→ **YOUR TASK**
Take the material below and extract the lines from the one with "2. Second way" through the one with "# Connect with", word for word, without pictures.

→ **INFORMATION SHOWN**
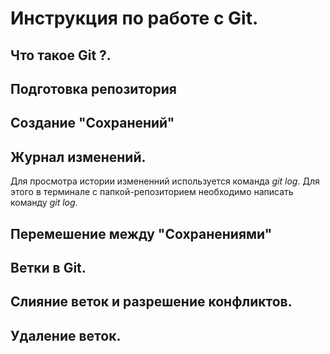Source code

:# Инструкция по работе с Git.

## Что такое Git ?.

## Подготовка репозитория

## Создание "Сохранений"

## Журнал изменений.

Для просмотра истории измененний используется команда *git log*. Для этого в терминале с папкой-репозиторием необходимо написать команду *git log*.

## Перемешение между "Сохранениями"



## Ветки в Git.

## Слияние веток и разрешение конфликтов.

## Удаление веток.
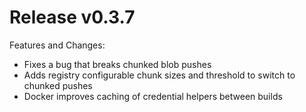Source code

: # Release v0.3.7

Features and Changes:

- Fixes a bug that breaks chunked blob pushes
- Adds registry configurable chunk sizes and threshold to switch to chunked pushes
- Docker improves caching of credential helpers between builds
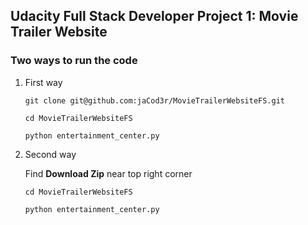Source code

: ## Udacity Full Stack Developer Project 1: Movie Trailer Website


### Two ways to run the code

1. First way

   `git clone git@github.com:jaCod3r/MovieTrailerWebsiteFS.git `
 
   `cd MovieTrailerWebsiteFS`
 
   `python entertainment_center.py`


2. Second way

   Find **Download Zip** near top right corner

   `cd MovieTrailerWebsiteFS `

   `python entertainment_center.py `

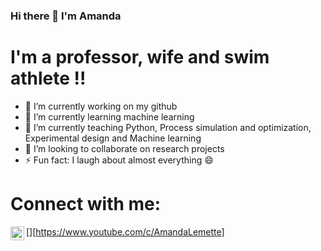 ### Hi there 👋 I'm Amanda 

# I'm a professor, wife and swim athlete !! 

- 🔭 I’m currently working on my github
- 🌱 I’m currently learning machine learning 
- 💬 I’m currently teaching Python, Process simulation and optimization, Experimental design and Machine learning 
- 👯 I’m looking to collaborate on research projects
- ⚡ Fun fact: I laugh about almost everything 😄

# Connect with me: 

[<img align="left" alt="AmandaLemette | YouTube" width="22px" src="https://cdn.jsdelivr.net/npm/simple-icons@v3/icons/youtube.svg" />][https://www.youtube.com/c/AmandaLemette]


<!--
**amandalemette/amandalemette** is a ✨ _special_ ✨ repository because its `README.md` (this file) appears on your GitHub profile.

Here are some ideas to get you started:

- 🔭 I’m currently working on ...
- 🌱 I’m currently learning ...
- 👯 I’m looking to collaborate on ...
- 🤔 I’m looking for help with ...
- 💬 Ask me about ...
- 📫 How to reach me: ...
- 😄 Pronouns: ...
- ⚡ Fun fact: ...
-->
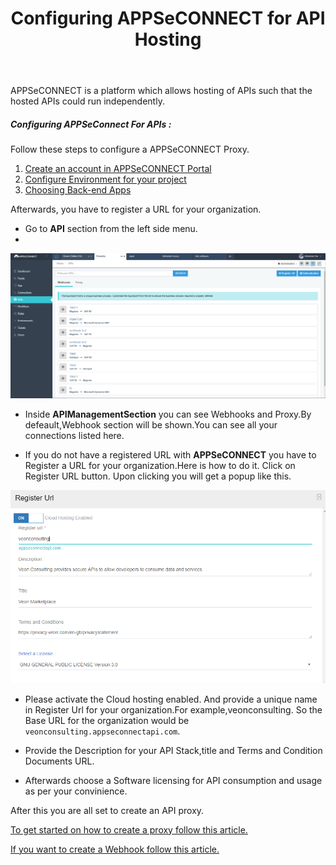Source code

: ﻿---
title: "Configuring APPSeCONNECT for API Hosting"
toc: true
tag: developers
category: "API-Management"
menus: 
    api:
        icon: fa fa-gg
        category: "How to guides"
        title: "How to guides" 
        identifier: howtoapi 
---
APPSeCONNECT is a platform which allows hosting of APIs such that the hosted APIs could run independently.

##### Configuring APPSeConnect For APIs : 

Follow these steps to configure a APPSeCONNECT Proxy.

1. [Create an account in APPSeCONNECT Portal](https://www.appseconnect.com/free-trial/)
2. [Configure Environment for your project](/home/getting-started/)
3. [Choosing Back-end Apps](http://support.appseconnect.com/support/solutions/articles/4000112077-appseconnect-portal-add-edit-app-app-version)

Afterwards, you have to register a URL for your organization.

* Go to **API** section from the left side menu.
* 
![Webhook Introduction](/staticfiles/api-management/media/Webhook-Introduction.PNG)

*  Inside **APIManagementSection** you can see Webhooks and Proxy.By defeault,Webhook section will be
  shown.You can see all your connections listed here.

* If you do not have a registered URL with **APPSeCONNECT** you have to Register a URL for your organization.Here is how to do it.
   Click on Register URL button. Upon clicking you will get a  popup like this.

![Register Url Org](/staticfiles/api-management/media/register-url-org.PNG)

* Please activate the Cloud hosting enabled. And provide a unique name in Register Url for your organization.For example,veonconsulting.
  So the Base URL for the organization would be `veonconsulting.appseconnectapi.com`.


* Provide the Description for your API Stack,title and Terms and Condition Documents URL.

* Afterwards choose a Software licensing for API consumption and usage as per your convinience.

After this you are all set to create an API proxy. 

[To get started on how to create a proxy follow this article.](/api-management/steps-to-create-proxy-endpoint)

[If you want to create a Webhook follow this article.](/api-management/steps-to-create-webhook-endpoint)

→ **ANSWER TO THIS TASK**
2. Second way

   Find **Download Zip** near top right corner

   `cd MovieTrailerWebsiteFS `

   `python entertainment_center.py `

 ### Hi there 👋 I'm Amanda 

# I'm a professor, wife and swim athlete !! 

- 🔭 I’m currently working on my github
- 🌱 I’m currently learning machine learning 
- 💬 I’m currently teaching Python, Process simulation and optimization, Experimental design and Machine learning 
- 👯 I’m looking to collaborate on research projects
- ⚡ Fun fact: I laugh about almost everything 😄

# Connect with me: 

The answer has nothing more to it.